The practice, headquartered in Vasant Vihar, New Delhi, with offices in Dubai and Amritsar, has completed over 70 projects and won 14 international awards. The work is primarily residential— large private houses in South Delhi and the UAE, including Villa Creek Marina, Villa Morena, and Naukuchiatal Di Palais, alongside gurudwaras, commercial interiors, and the studio’s own flagship space, which functions as a working demonstration of the principles behind everything else. A team of over 100 works across architecture, interiors, landscape, and furniture design— and handles execution in-house, from design to completion— bound by a single philosophy: wellness-oriented architecture.

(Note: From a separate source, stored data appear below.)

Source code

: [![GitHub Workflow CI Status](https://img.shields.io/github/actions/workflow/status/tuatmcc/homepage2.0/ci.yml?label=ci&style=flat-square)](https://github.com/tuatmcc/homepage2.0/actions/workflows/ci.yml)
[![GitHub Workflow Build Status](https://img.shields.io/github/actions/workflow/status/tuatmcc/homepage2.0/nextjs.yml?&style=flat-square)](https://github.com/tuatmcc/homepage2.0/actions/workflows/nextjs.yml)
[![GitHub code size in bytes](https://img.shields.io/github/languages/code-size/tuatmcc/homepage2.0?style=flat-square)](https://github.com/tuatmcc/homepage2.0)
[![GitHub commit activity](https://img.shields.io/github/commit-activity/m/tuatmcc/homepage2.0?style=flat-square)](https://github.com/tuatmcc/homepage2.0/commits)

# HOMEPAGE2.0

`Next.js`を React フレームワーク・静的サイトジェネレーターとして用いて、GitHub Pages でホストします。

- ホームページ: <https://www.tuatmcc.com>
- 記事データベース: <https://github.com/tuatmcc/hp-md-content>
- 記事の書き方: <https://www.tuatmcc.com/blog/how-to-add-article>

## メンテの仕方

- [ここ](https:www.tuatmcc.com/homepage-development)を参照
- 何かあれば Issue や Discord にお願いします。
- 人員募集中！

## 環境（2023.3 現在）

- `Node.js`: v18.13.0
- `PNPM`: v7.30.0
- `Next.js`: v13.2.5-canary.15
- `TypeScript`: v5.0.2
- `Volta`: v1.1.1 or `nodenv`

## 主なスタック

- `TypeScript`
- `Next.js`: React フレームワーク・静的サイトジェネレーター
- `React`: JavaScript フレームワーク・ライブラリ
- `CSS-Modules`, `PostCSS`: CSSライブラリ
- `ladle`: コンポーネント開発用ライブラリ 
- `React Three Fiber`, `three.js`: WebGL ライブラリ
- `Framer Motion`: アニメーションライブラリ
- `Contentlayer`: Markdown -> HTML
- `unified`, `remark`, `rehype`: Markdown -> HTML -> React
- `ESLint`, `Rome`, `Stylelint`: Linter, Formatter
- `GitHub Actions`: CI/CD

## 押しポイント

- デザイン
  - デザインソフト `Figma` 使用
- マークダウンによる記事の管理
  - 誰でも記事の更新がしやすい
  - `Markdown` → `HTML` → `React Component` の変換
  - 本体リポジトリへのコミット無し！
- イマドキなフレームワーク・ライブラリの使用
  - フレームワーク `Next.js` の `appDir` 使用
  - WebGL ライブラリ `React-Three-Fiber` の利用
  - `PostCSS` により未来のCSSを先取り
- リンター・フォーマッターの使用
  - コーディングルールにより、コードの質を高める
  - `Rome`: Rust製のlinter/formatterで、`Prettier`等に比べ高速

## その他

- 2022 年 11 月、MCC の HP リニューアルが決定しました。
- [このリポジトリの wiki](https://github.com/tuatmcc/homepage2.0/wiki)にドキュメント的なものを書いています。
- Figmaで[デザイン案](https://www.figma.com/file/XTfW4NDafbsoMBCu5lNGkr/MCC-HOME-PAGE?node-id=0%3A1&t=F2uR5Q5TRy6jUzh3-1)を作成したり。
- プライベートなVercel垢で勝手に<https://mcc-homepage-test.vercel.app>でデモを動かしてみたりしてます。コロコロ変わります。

Harkaran Boparai’s Wellness-Driven Architecture Practice
The One Villa project in Punjab features clean lines, angular geometries, and axial layouts that prioritise spaciousness. Harkaran Boparai Studio

The residential projects gravitate toward the expansive, drawing on a contemporary classical language. Rooms open in sequence rather than all at once, making movement through the space intuitive. Morning light reaches deep into the rooms; harsher afternoon light is filtered before it gets inside. Shadows are kept, not eliminated, giving rooms depth and a sense of time passing. Materials are selected for how they behave over years—how stone and wood absorb sound, how surfaces respond to touch, how things age. A house designed in this fashion, Boparai believes, doesn’t need to be redone every few years. It stays relevant because it was built around how people actually live rather than a moment in taste. Sustainability, in this framework, is a consequence of durability rather than a design directive.

Harkaran Boparai’s Wellness-Driven Architecture Practice
The Durbar room at the Harkaran Studio in New Delhi is designed to look like a British tea room. Harkaran Boparai Studio

Gurudwara commissions—Boali Sahib, Patna Sahib, Mandi Sahib— present a different problem. A private house is designed around one household, its rhythms and habits known in advance. A place of worship has to absorb hundreds of people across different times of day, different occasions, different states of mind. The brief doesn’t allow for the kind of spatial calibration that defines the residential work. Instead, Boparai pulls back—letting light, volume, and proportion carry the experience—trusting that the same principles that make a room livable make a large space navigable. The architecture recedes. What remains is the effect. 

Harkaran Boparai’s Wellness-Driven Architecture Practice
The Cove House, also in Punjab, spans approximately 16,000 square feet. It is designed to blend luxury residential architecture with the natural surroundings. Harkaran Boparai Studio

This intentionality in making stems from Boparai’s foundational core. Trained at Guru Nanak Dev University and shaped by early mentorship under architect Reza Kabul, Boparai describes his practice as rooted in Indian culturalism but made, in his words, for the world. Wellbeing, in Boparai’s work, is not located in any single decision. It accumulates in how a corridor turns, how a ceiling height changes, how a room is sized to allow stillness. It is, in the end, architecture you feel before you understand it.